[Start of section]

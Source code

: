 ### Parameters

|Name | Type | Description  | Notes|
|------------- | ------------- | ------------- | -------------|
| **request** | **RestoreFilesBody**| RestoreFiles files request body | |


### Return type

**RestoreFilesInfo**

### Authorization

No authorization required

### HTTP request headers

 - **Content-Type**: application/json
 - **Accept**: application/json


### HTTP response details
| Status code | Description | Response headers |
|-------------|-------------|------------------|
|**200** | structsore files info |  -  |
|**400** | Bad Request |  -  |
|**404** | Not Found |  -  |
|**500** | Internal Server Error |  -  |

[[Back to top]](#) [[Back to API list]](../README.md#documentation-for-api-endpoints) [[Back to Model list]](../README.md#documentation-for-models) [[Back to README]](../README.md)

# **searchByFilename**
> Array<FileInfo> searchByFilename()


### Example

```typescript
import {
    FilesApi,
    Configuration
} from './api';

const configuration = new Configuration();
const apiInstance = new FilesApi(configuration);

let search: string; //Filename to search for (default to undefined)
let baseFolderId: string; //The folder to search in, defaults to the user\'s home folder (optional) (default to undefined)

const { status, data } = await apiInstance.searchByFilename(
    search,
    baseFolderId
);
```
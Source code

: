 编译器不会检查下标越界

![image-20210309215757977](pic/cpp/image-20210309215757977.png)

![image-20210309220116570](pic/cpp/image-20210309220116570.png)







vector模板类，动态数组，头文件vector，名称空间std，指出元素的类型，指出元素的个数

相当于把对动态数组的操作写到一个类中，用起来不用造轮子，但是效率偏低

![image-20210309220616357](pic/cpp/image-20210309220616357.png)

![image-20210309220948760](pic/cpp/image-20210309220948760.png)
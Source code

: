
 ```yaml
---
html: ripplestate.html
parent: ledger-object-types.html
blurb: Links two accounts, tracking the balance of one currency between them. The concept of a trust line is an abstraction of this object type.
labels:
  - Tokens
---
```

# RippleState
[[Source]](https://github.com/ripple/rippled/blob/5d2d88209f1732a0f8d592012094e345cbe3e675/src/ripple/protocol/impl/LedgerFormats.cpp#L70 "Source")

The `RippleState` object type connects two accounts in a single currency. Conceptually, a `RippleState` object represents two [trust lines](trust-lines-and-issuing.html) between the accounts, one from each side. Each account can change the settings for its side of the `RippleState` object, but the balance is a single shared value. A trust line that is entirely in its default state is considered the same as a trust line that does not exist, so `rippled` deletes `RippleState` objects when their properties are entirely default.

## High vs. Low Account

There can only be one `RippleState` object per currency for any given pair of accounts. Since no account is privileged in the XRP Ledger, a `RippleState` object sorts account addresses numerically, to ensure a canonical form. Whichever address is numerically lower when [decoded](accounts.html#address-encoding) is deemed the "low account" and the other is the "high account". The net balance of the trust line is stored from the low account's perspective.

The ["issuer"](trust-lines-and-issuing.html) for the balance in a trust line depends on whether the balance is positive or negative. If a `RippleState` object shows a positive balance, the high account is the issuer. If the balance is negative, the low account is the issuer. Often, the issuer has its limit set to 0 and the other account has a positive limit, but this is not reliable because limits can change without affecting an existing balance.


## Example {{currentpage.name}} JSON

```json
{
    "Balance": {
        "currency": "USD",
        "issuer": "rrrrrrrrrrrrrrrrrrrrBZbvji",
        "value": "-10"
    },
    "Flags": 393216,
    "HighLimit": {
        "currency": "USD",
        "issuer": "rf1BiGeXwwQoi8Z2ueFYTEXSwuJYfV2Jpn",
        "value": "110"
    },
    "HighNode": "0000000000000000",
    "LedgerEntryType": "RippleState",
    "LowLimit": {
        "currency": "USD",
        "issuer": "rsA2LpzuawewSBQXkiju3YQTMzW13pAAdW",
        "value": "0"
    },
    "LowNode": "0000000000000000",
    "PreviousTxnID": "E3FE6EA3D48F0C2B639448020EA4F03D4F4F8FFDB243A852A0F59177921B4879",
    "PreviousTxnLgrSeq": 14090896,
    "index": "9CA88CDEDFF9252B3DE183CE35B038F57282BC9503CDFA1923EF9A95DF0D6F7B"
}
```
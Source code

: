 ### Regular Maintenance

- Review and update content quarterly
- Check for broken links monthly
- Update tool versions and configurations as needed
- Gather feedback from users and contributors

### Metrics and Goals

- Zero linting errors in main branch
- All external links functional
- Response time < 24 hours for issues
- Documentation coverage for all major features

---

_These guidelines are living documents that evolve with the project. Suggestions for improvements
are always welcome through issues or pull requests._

[End of section]

Task -
Where does the word "headers" appear in the listing above? Copy every line that holds it.

Written answer -
### HTTP request headers
| Status code | Description | Response headers |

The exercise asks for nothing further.